Sabem como é que eu sei? Porque a Atalanta foi jogar com o Parma ao Ennio Tardini e fez uma primeira parte nada de especial. Nada de especial para a Atalanta já sabem como é: não dão a bola a ninguém, os seus jogadores aparecem por todo o lado e quando menos se espera, e as oportunidades de golo sucedem-se umas às outras.
O que fez nunca mais me esquecer dessa manhã foram as 4 oportunidades de golo, só na primeira parte, em que por momentos deu para duvidar se não havia algo de errado com a transmissão televisiva. Todas com o mesmo fio condutor: o portador no corredor central, à entrada da área, a servir companheiros para ficarem na cara do guarda-redes do Parma.
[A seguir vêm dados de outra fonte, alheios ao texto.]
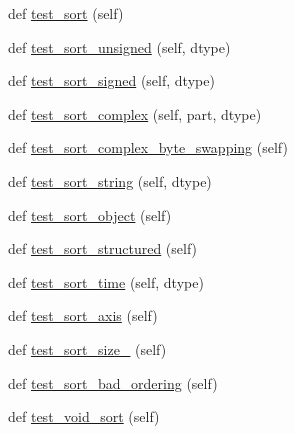 \begin{DoxyCompactItemize}
\item 
def \hyperlink{classnumpy_1_1core_1_1tests_1_1test__multiarray_1_1TestMethods_a5065f25ce59a7a6feeee81e280cfff28}{test\+\_\+sort} (self)
\item 
def \hyperlink{classnumpy_1_1core_1_1tests_1_1test__multiarray_1_1TestMethods_a2bb209d0cca0c9d5d0a3a39877d80a46}{test\+\_\+sort\+\_\+unsigned} (self, dtype)
\item 
def \hyperlink{classnumpy_1_1core_1_1tests_1_1test__multiarray_1_1TestMethods_a93e38af4193e723fe2cae3641d6c1fd4}{test\+\_\+sort\+\_\+signed} (self, dtype)
\item 
def \hyperlink{classnumpy_1_1core_1_1tests_1_1test__multiarray_1_1TestMethods_adc69c9f35d1ef80a3c0dbe32d095b207}{test\+\_\+sort\+\_\+complex} (self, part, dtype)
\item 
def \hyperlink{classnumpy_1_1core_1_1tests_1_1test__multiarray_1_1TestMethods_a8929fb77b8275aae3aaff396936a302b}{test\+\_\+sort\+\_\+complex\+\_\+byte\+\_\+swapping} (self)
\item 
def \hyperlink{classnumpy_1_1core_1_1tests_1_1test__multiarray_1_1TestMethods_a2b264e40ae1f574b7517c6b9da8187f7}{test\+\_\+sort\+\_\+string} (self, dtype)
\item 
def \hyperlink{classnumpy_1_1core_1_1tests_1_1test__multiarray_1_1TestMethods_a672eb0a0a9c583647f237a78623c095e}{test\+\_\+sort\+\_\+object} (self)
\item 
def \hyperlink{classnumpy_1_1core_1_1tests_1_1test__multiarray_1_1TestMethods_a8b05d37620b7ae5e6ad457cace441336}{test\+\_\+sort\+\_\+structured} (self)
\item 
def \hyperlink{classnumpy_1_1core_1_1tests_1_1test__multiarray_1_1TestMethods_a94608d9d657cf68e329007cad53f7648}{test\+\_\+sort\+\_\+time} (self, dtype)
\item 
def \hyperlink{classnumpy_1_1core_1_1tests_1_1test__multiarray_1_1TestMethods_af156672739583ea5e88d4fd8d5b5eea9}{test\+\_\+sort\+\_\+axis} (self)
\item 
def \hyperlink{classnumpy_1_1core_1_1tests_1_1test__multiarray_1_1TestMethods_aa40b2510aad74ce7f8490126de2b56a1}{test\+\_\+sort\+\_\+size\+\_} (self)
\item 
def \hyperlink{classnumpy_1_1core_1_1tests_1_1test__multiarray_1_1TestMethods_a0c4212cca38ec38189a2fe8aa939142f}{test\+\_\+sort\+\_\+bad\+\_\+ordering} (self)
\item 
def \hyperlink{classnumpy_1_1core_1_1tests_1_1test__multiarray_1_1TestMethods_aa75dec87670c297d51b947b7b549cd5c}{test\+\_\+void\+\_\+sort} (self)

\end{DoxyCompactItemize}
11' - Remo Freuler para Duván Zapata
Os detalhes que imediatamente me saltam à vista passam pelos diferentes tipos de diagonais que combinaram às mil maravilhas. Diagonais de movimento dos jogadores e no passe.
A condução para enganar do Freuler
Freuler foi simplesmente perfeito. Conduz na direção do corredor central, e consegue dois objetivos com a mesma ação:
- aumenta o seu leque de opções de passe;
- atrai dois elementos da linha defensiva a si (DC e DD), libertando Zapata;
Para além disso, ainda assiste Zapata com conta, peso e medida. Como não estou na cabeça do médio da Atalanta posso apenas especular, mas este tipo de movimento, uma diagonal curta, com um passe repentino na diagonal oposta, é sempre um engano e faz lembrar Zinedine Zidane. O grande 10 francês usava e abusava deste recurso, porque obriga a rodar quem defende no sentido oposto de para onde vai sair o passe.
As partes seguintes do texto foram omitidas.